Fight for $15 Campaign Gains Momentum Nationwide
Powerful photos from nationwide protests inspired by the Fight for $15 campaign — a labor union-backed movement committed to raising the minimum wage — shed some light on the individuals behind the movement, as well as what they face on an every day basis. Last year, labor unions poured $24 million into the campaign, which almost matches the amount donated by the labor unions to support Obama's election in 2008, according to Department of Labor data. And in this campaign, the "power in numbers" phrase applies to people, as well as to the money behind it.
Early Tuesday morning, supporters gathered in almost 300 cities to employ some political leverage and push for a better quality of life that cannot be attained by the current minimum wage. According to USA Today, more than 64 million low-wage workers will vote in the upcoming 2016 presidential election. The movement has gained media attention mainly at fast food restaurants like McDonald's, but employees from other industries, including retail and manufacturing, are involved as well.

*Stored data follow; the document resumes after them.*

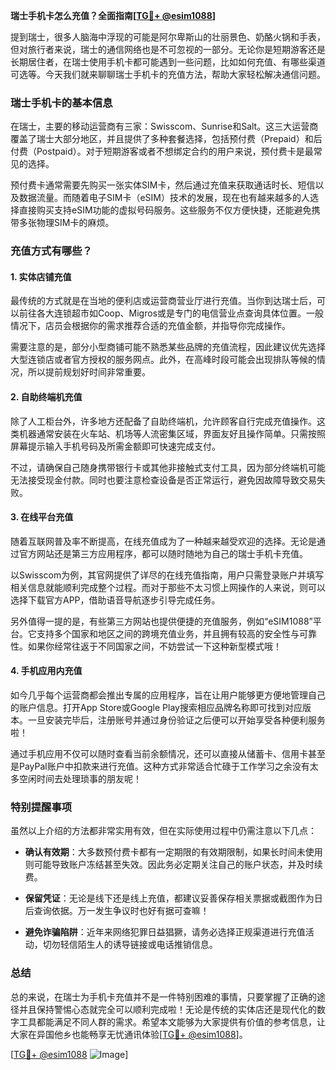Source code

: **瑞士手机卡怎么充值？全面指南[[TG💪+ @esim1088](https://t.me/s/esim1088)]**

提到瑞士，很多人脑海中浮现的可能是阿尔卑斯山的壮丽景色、奶酪火锅和手表，但对旅行者来说，瑞士的通信网络也是不可忽视的一部分。无论你是短期游客还是长期居住者，在瑞士使用手机卡都可能遇到一些问题，比如如何充值、有哪些渠道可选等。今天我们就来聊聊瑞士手机卡的充值方法，帮助大家轻松解决通信问题。

### 瑞士手机卡的基本信息

在瑞士，主要的移动运营商有三家：Swisscom、Sunrise和Salt。这三大运营商覆盖了瑞士大部分地区，并且提供了多种套餐选择，包括预付费（Prepaid）和后付费（Postpaid）。对于短期游客或者不想绑定合约的用户来说，预付费卡是最常见的选择。

预付费卡通常需要先购买一张实体SIM卡，然后通过充值来获取通话时长、短信以及数据流量。而随着电子SIM卡（eSIM）技术的发展，现在也有越来越多的人选择直接购买支持eSIM功能的虚拟号码服务。这些服务不仅方便快捷，还能避免携带多张物理SIM卡的麻烦。

### 充值方式有哪些？

#### 1. 实体店铺充值
最传统的方式就是在当地的便利店或运营商营业厅进行充值。当你到达瑞士后，可以前往各大连锁超市如Coop、Migros或是专门的电信营业点查询具体位置。一般情况下，店员会根据你的需求推荐合适的充值金额，并指导你完成操作。

需要注意的是，部分小型商铺可能不熟悉某些品牌的充值流程，因此建议优先选择大型连锁店或者官方授权的服务网点。此外，在高峰时段可能会出现排队等候的情况，所以提前规划好时间非常重要。

#### 2. 自助终端机充值
除了人工柜台外，许多地方还配备了自助终端机，允许顾客自行完成充值操作。这类机器通常安装在火车站、机场等人流密集区域，界面友好且操作简单。只需按照屏幕提示输入手机号码及所需金额即可快速完成支付。

不过，请确保自己随身携带银行卡或其他非接触式支付工具，因为部分终端机可能无法接受现金付款。同时也要注意检查设备是否正常运行，避免因故障导致交易失败。

#### 3. 在线平台充值
随着互联网普及率不断提高，在线充值成为了一种越来越受欢迎的选择。无论是通过官方网站还是第三方应用程序，都可以随时随地为自己的瑞士手机卡充值。

以Swisscom为例，其官网提供了详尽的在线充值指南，用户只需登录账户并填写相关信息就能顺利完成整个过程。而对于那些不太习惯上网操作的人来说，则可以选择下载官方APP，借助语音导航逐步引导完成任务。

另外值得一提的是，有些第三方网站也提供便捷的充值服务，例如“eSIM1088”平台。它支持多个国家和地区之间的跨境充值业务，并且拥有较高的安全性与可靠性。如果你经常往返于不同国家之间，不妨尝试一下这种新型模式哦！

#### 4. 手机应用内充值
如今几乎每个运营商都会推出专属的应用程序，旨在让用户能够更方便地管理自己的账户信息。打开App Store或Google Play搜索相应品牌名称即可找到对应版本。一旦安装完毕后，注册账号并通过身份验证之后便可以开始享受各种便利服务啦！

通过手机应用不仅可以随时查看当前余额情况，还可以直接从储蓄卡、信用卡甚至是PayPal账户中扣款来进行充值。这种方式非常适合忙碌于工作学习之余没有太多空闲时间去处理琐事的朋友呢！

### 特别提醒事项

虽然以上介绍的方法都非常实用有效，但在实际使用过程中仍需注意以下几点：

- **确认有效期**：大多数预付费卡都有一定期限的有效期限制，如果长时间未使用则可能导致账户冻结甚至失效。因此务必定期关注自己的账户状态，并及时续费。
  
- **保留凭证**：无论是线下还是线上充值，都建议妥善保存相关票据或截图作为日后查询依据。万一发生争议时也好有据可查嘛！

- **避免诈骗陷阱**：近年来网络犯罪日益猖獗，请务必选择正规渠道进行充值活动，切勿轻信陌生人的诱导链接或电话推销信息。

### 总结

总的来说，在瑞士为手机卡充值并不是一件特别困难的事情，只要掌握了正确的途径并且保持警惕心态就完全可以顺利完成啦！无论是传统的实体店还是现代化的数字工具都能满足不同人群的需求。希望本文能够为大家提供有价值的参考信息，让大家在异国他乡也能畅享无忧通讯体验[[TG💪+ @esim1088](https://t.me/s/esim1088)]。

[[TG💪+ @esim1088](https://t.me/s/esim1088) ![Image](https://i.postimg.cc/4NQfJmqS/Snipaste-2025-05-13-00-14-12.png)]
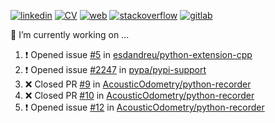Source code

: [![linkedin](https://img.shields.io/badge/:-Andreu_Gimenez_Bolinches-blue?logo=linkedin)](https://www.linkedin.com/in/andreu-gimenez-bolinches-esdandreu/)
[![CV](https://img.shields.io/badge/CV:-open_to_work-green)](https://raw.githubusercontent.com/esdandreu/esdandreu/main/cv/andreu-gimenez-bolinches.pdf)
[![web](https://img.shields.io/badge/Web:-esdandreu.github.io-important)](https://esdandreu.github.io/)
[![stackoverflow](https://img.shields.io/badge/:-stack_overflow-chocolate?logo=stackoverflow)](https://stackoverflow.com/users/13180090/andreu-gimenez)
[![gitlab](https://img.shields.io/badge/:-Gitlab-lightgrey?logo=gitlab)](https://gitlab.com/esdandreu)


🔭 I’m currently working on ...
<!--START_SECTION:activity-->
1. ❗️ Opened issue [#5](https://github.com/esdandreu/python-extension-cpp/issues/5) in [esdandreu/python-extension-cpp](https://github.com/esdandreu/python-extension-cpp)
2. ❗️ Opened issue [#2247](https://github.com/pypa/pypi-support/issues/2247) in [pypa/pypi-support](https://github.com/pypa/pypi-support)
3. ❌ Closed PR [#9](https://github.com/AcousticOdometry/python-recorder/pull/9) in [AcousticOdometry/python-recorder](https://github.com/AcousticOdometry/python-recorder)
4. ❌ Closed PR [#10](https://github.com/AcousticOdometry/python-recorder/pull/10) in [AcousticOdometry/python-recorder](https://github.com/AcousticOdometry/python-recorder)
5. ❗️ Opened issue [#12](https://github.com/AcousticOdometry/python-recorder/issues/12) in [AcousticOdometry/python-recorder](https://github.com/AcousticOdometry/python-recorder)
<!--END_SECTION:activity-->
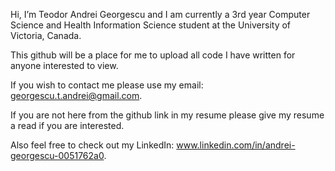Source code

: Hi, I’m Teodor Andrei Georgescu and I am currently a 3rd year Computer Science and Health Information Science student at the University of Victoria, Canada.

This github will be a place for me to upload all code I have written for anyone interested to view.

If you wish to contact me please use my email: georgescu.t.andrei@gmail.com.

If you are not here from the github link in my resume please give my resume a read if you are interested.

Also feel free to check out my LinkedIn: www.linkedin.com/in/andrei-georgescu-0051762a0.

Since the rallies began Tuesday morning, protesters are beginning to see success. A McDonald's in Pittsburgh shut down due to the strike, and the impact didn't go unnoticed by the city's mayor, who has agreed to increase the minimum wage.
The movement has gone beyond local government, with head nods from presidential candidates, such as Bernie Sanders.
Here are some moments from the nationwide protest you definitely need to witness to understand its scope.
In addition to protesting the minimum wage, which makes meager living conditions difficult to attain, Fight for $15 goes beyond fast food workers and minimum wage. It brings attention to the treatment of workers from a variety of industries and intermingles with a number of diverse social justice movements.
Lastly, these images help to illustrate the economic disparity driven by large gaps in wage. If such disparities remain unsolved, the workforce itself will begin to dwindle.